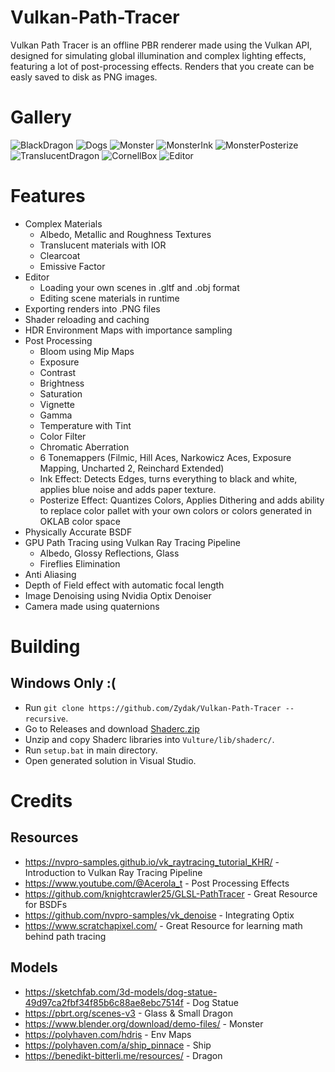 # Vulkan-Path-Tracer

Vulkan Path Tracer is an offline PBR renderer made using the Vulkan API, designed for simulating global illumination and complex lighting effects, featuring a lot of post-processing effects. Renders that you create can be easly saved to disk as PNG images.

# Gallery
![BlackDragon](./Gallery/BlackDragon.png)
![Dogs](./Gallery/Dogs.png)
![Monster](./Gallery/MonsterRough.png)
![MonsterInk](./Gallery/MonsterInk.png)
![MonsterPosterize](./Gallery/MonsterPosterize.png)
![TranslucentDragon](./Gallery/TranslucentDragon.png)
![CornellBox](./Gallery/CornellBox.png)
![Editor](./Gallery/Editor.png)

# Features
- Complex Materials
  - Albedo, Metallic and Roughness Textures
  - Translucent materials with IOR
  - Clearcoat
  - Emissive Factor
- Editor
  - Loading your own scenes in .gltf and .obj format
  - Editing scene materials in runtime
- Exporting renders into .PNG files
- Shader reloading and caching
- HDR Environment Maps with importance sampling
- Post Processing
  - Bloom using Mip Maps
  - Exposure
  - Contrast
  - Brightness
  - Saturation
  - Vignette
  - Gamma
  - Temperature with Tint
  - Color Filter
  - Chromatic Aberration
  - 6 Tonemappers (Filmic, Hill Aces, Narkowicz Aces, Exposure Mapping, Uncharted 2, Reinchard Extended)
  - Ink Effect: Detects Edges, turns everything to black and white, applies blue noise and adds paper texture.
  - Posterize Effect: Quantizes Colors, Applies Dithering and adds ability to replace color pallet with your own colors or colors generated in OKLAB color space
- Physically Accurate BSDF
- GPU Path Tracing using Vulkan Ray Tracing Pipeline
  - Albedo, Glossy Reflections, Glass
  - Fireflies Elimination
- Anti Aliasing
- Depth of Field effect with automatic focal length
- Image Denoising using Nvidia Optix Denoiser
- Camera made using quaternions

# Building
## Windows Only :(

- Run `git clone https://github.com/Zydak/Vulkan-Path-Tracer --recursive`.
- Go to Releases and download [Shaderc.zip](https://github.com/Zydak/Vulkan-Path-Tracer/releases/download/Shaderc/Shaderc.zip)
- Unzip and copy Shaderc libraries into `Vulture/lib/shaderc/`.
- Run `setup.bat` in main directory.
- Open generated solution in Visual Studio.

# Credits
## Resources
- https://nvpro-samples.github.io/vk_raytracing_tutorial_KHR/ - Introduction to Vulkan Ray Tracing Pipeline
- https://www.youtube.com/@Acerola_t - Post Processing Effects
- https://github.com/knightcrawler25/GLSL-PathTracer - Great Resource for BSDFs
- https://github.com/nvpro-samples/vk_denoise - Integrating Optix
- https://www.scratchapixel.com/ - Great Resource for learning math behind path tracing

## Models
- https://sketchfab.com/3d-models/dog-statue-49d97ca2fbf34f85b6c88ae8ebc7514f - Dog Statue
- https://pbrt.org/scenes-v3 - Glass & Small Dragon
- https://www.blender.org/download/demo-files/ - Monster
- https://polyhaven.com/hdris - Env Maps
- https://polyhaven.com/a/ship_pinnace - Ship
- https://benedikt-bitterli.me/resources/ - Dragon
____________________
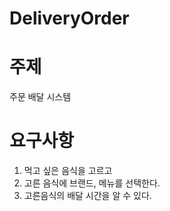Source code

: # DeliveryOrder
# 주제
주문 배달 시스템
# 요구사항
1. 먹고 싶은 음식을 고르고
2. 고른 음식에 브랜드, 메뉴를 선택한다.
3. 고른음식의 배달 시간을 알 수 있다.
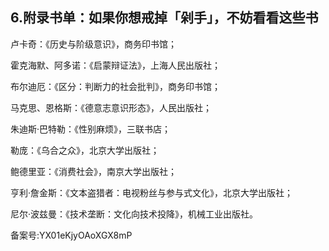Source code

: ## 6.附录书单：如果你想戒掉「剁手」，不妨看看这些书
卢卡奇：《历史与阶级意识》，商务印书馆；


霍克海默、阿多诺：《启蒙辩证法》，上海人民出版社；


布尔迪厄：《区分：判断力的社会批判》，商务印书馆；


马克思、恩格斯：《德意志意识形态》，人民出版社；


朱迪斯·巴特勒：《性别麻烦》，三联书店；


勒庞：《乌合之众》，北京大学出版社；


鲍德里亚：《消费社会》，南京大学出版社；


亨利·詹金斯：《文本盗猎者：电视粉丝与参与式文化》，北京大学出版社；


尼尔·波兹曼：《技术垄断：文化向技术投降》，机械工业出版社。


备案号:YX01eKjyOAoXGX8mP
____________________
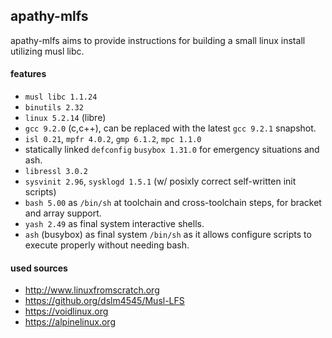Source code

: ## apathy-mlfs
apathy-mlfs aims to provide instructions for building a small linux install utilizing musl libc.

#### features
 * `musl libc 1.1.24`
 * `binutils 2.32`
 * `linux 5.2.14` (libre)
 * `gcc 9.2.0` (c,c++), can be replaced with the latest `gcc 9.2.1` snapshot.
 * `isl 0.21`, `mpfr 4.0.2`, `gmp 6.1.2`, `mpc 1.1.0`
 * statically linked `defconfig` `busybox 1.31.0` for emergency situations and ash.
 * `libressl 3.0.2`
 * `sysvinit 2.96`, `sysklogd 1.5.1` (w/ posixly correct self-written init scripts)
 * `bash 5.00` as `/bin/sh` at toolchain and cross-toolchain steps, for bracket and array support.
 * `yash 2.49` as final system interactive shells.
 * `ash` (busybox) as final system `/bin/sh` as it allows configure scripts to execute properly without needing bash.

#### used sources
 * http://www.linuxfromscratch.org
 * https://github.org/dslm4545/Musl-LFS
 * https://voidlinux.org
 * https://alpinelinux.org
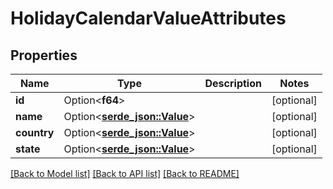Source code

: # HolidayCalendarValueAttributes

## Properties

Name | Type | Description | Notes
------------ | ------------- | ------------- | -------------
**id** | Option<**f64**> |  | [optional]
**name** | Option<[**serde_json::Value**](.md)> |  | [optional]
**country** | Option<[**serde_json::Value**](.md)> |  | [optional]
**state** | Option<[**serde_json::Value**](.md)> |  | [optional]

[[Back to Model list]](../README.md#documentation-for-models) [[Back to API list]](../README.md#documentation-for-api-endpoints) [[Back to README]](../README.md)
____________________
### WORK TO COMPLETE
Could you copy each line of the material that holds "Option"?

### SOLUTION TO THIS EXERCISE
**id** | Option<**f64**> |  | [optional]
**name** | Option<[**serde_json::Value**](.md)> |  | [optional]
**country** | Option<[**serde_json::Value**](.md)> |  | [optional]
**state** | Option<[**serde_json::Value**](.md)> |  | [optional]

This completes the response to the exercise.